De focus van deze masterproef ligt op formele leeractiviteiten: opleidingen en professionaliseringsinitiatieven van de PBD’s van de verschillende onderwijskoepels. Met in het achterhoofd de definities van individueel en collectief leren zoals vermeld in hoofdstuk twee, valt op dat geen enkele PBD aanhaalde in te zetten op zuiver individueel leren binnen hun professionaliseringsaanbod. De respondenten benadrukken enkel tussenvormen (gezamenlijke processen met individuele uitkomsten) en collectieve leeractiviteiten waarbij de lerende via een sociale interactie leert, namelijk: intervisie, begeleiding of coaching, praktijkgerichte sessies, en jobshadowing.

Ten eerste zetten alle PBD’s sterk in op het samenbrengen van directeurs in reflectie- en intervisiegroepen. Vier van de zes respondenten halen aan dat ze in hun opleiding werken met vaste groepen (of groepen die langer samenblijven), waardoor een netwerk ontstaat. In deze intervisiegroepen reflecteren de directeurs over de opdrachten en sessies binnen de opleiding, maar kunnen ze ook bij elkaar ten rade gaan over problemen in hun eigen school. Sommige PBD’s faciliteren ook buiten de opleidingen netwerken van en voor hun directies. Verder in dit hoofdstuk wordt nader ingegaan op de samenstelling van deze intervisiegroepen.

“… dat de beginnende directeurs ook eens in contact komen met de meer ervaren directeurs want daar kunnen ze natuurlijk ook van leren. ’t Is veilig om ze samen te brengen met beginnende directeurs en voor hen ook heel herkenbaar, (…) maar ’t is natuurlijk ook enorm belangrijk dat ze in contact komen met ervaren directeurs…” (Respondent 3)
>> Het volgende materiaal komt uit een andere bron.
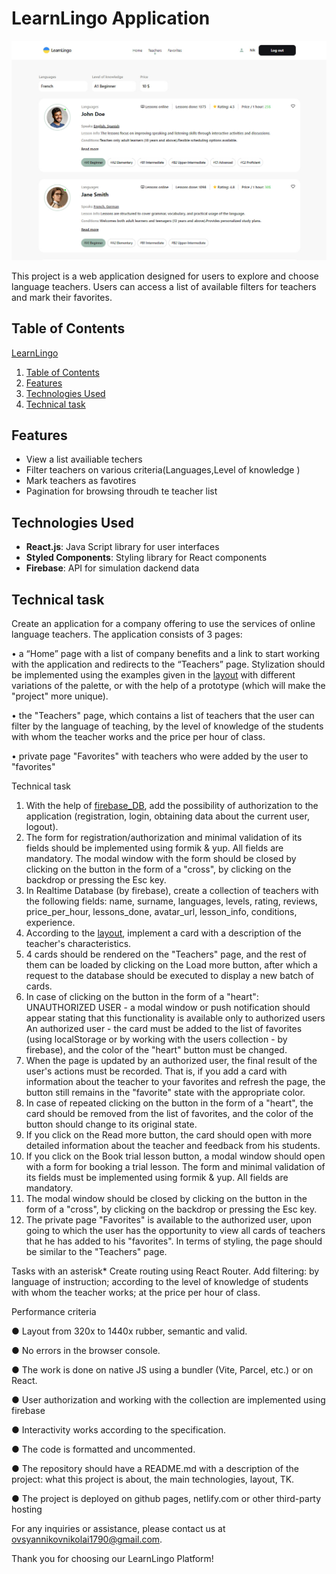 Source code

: # LearnLingo Application
![Creating repo from a template step 1](./src//img/readme/main-screen.jpg)

This project is a web application designed for users to explore and choose language teachers. Users can access a list of available filters for teachers and mark their favorites.

## Table of Contents
[LearnLingo](https://nikolas1790.github.io/learn-lingo/)
1. [Table of Contents](#table-of-contents)
2. [Features](#features)
3. [Technologies Used](#technologies-used)
4. [Technical task](#technical-task)

## Features
-  View a list availiable techers
-  Filter teachers on various criteria(Languages,Level of knowledge )
-  Mark teachers as favotires
-  Pagination for browsing throudh te teacher list

## Technologies Used
- **React.js**: Java Script library for user interfaces
- **Styled Components**: Styling library for React components
- **Firebase**: API for simulation dackend data

## Technical task

Create an application for a company offering to use the services of online language teachers. The application consists of 3 pages:

• a “Home” page with a list of company benefits and a link to start working with the application and redirects to the “Teachers” page. Stylization should be implemented using the examples given in the [layout](https://www.figma.com/file/dewf5jVviSTuWMMyU3d8Mc/%D0%9F%D0%B5%D1%82-%D0%BF%D1%80%D0%BE%D1%94%D0%BA%D1%82-%D0%B4%D0%BB%D1%8F-%D0%9A%D0%A6?type=design&node-id=0-1&mode=design&t=jCmjSs9PeOjObYSc-0) with different variations of the palette, or with the help of a prototype (which will make the "project" more unique).

• the "Teachers" page, which contains a list of teachers that the user can filter by the language of teaching, by the level of knowledge of the students with whom the teacher works and the price per hour of class.

• private page "Favorites" with teachers who were added by the user to "favorites"

Technical task
1. With the help of [firebase_DB](https://firebase.google.com/), add the possibility of authorization to the application (registration, login, obtaining data about the current user, logout).
2. The form for registration/authorization and minimal validation of its fields should be implemented using formik & yup. All fields are mandatory. The modal window with the form should be closed by clicking on the button in the form of a "cross", by clicking on the backdrop or pressing the Esc key.
3. In Realtime Database (by firebase), create a collection of teachers with the following fields: name, surname, languages, levels, rating, reviews, price_per_hour, lessons_done, avatar_url, lesson_info, conditions, experience.
4. According to the [layout](https://www.figma.com/file/dewf5jVviSTuWMMyU3d8Mc/%D0%9F%D0%B5%D1%82-%D0%BF%D1%80%D0%BE%D1%94%D0%BA%D1%82-%D0%B4%D0%BB%D1%8F-%D0%9A%D0%A6?type=design&node-id=0-1&mode=design&t=jCmjSs9PeOjObYSc-0), implement a card with a description of the teacher's characteristics.
5. 4 cards should be rendered on the "Teachers" page, and the rest of them can be loaded by clicking on the Load more button, after which a request to the database should be executed to display a new batch of cards.
6. In case of clicking on the button in the form of a "heart":
     UNAUTHORIZED USER - a modal window or push notification should appear stating that this functionality is available only to authorized users
     An authorized user - the card must be added to the list of favorites (using localStorage or by working with the users collection - by firebase), and the color of the "heart" button must be changed.
7. When the page is updated by an authorized user, the final result of the user's actions must be recorded. That is, if you add a card with information about the teacher to your favorites and refresh the page, the button still remains in the "favorite" state with the appropriate color.
8. In case of repeated clicking on the button in the form of a "heart", the card should be removed from the list of favorites, and the color of the button should change to its original state.
9. If you click on the Read more button, the card should open with more detailed information about the teacher and feedback from his students.
10. If you click on the Book trial lesson button, a modal window should open with a form for booking a trial lesson. The form and minimal validation of its fields must be implemented using formik & yup. All fields are mandatory.
11. The modal window should be closed by clicking on the button in the form of a "cross", by clicking on the backdrop or pressing the Esc key.
12. The private page "Favorites" is available to the authorized user, upon going to which the user has the opportunity to view all cards of teachers that he has added to his "favorites". In terms of styling, the page should be similar to the "Teachers" page.

Tasks with an asterisk*
Create routing using React Router.
Add filtering: by language of instruction; according to the level of knowledge of students with whom the teacher works; at the price per hour of class.


Performance criteria

● Layout from 320x to 1440x rubber, semantic and valid.

● No errors in the browser console.

● The work is done on native JS using a bundler (Vite, Parcel, etc.) or on React.

● User authorization and working with the collection are implemented using firebase

● Interactivity works according to the specification.

● The code is formatted and uncommented.

● The repository should have a README.md with a description of the project: what this project is about, the main technologies, layout, TK.

● The project is deployed on github pages, netlify.com or other third-party hosting



For any inquiries or assistance, please contact us at [ovsyannikovnikolai1790@gmail.com](ovsyannikovnikolai1790@gmail.com).

Thank you for choosing our LearnLingo Platform!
Naast de intervisiegroepen die vaak een klankbord vormen, benadrukken de respondenten dat ze daarnaast ook werken met een systeem van meer persoonlijke begeleiding, in de context van de school. Wie die coaches zijn, varieert: ancien-collega’s, de begeleidingsdienst, experten, anker-figuren in de scholengroepen, etc. “… een soort coachingstraject want er komt een mentor aan te pas (…) die meestal op scholengroep-niveau gekozen wordt en waar ze

eigenlijk gedurende tien maanden aan de slag gaan ja, heel individueel.” (Respondent 5)

Ten derde omvatten ook alle opleidingen en/of andere ontwikkelingsmogelijkheden praktijkgerichte sessies. Onder deze subcategorie van collectieve leerpraktijken rekent deze masterproef alle leeractiviteiten die respondenten aanhalen: lesmomenten of momenten van samenkomst van een of meerdere dagen, waarin de directies informatie verkrijgen en er mee aan de slag gaan. Het betreft practica, lezingen, schoolbezoeken, voor- en na-opdrachten, etc. De respondenten benadrukken het belang ervan om de transfer van informatie te bevorderen.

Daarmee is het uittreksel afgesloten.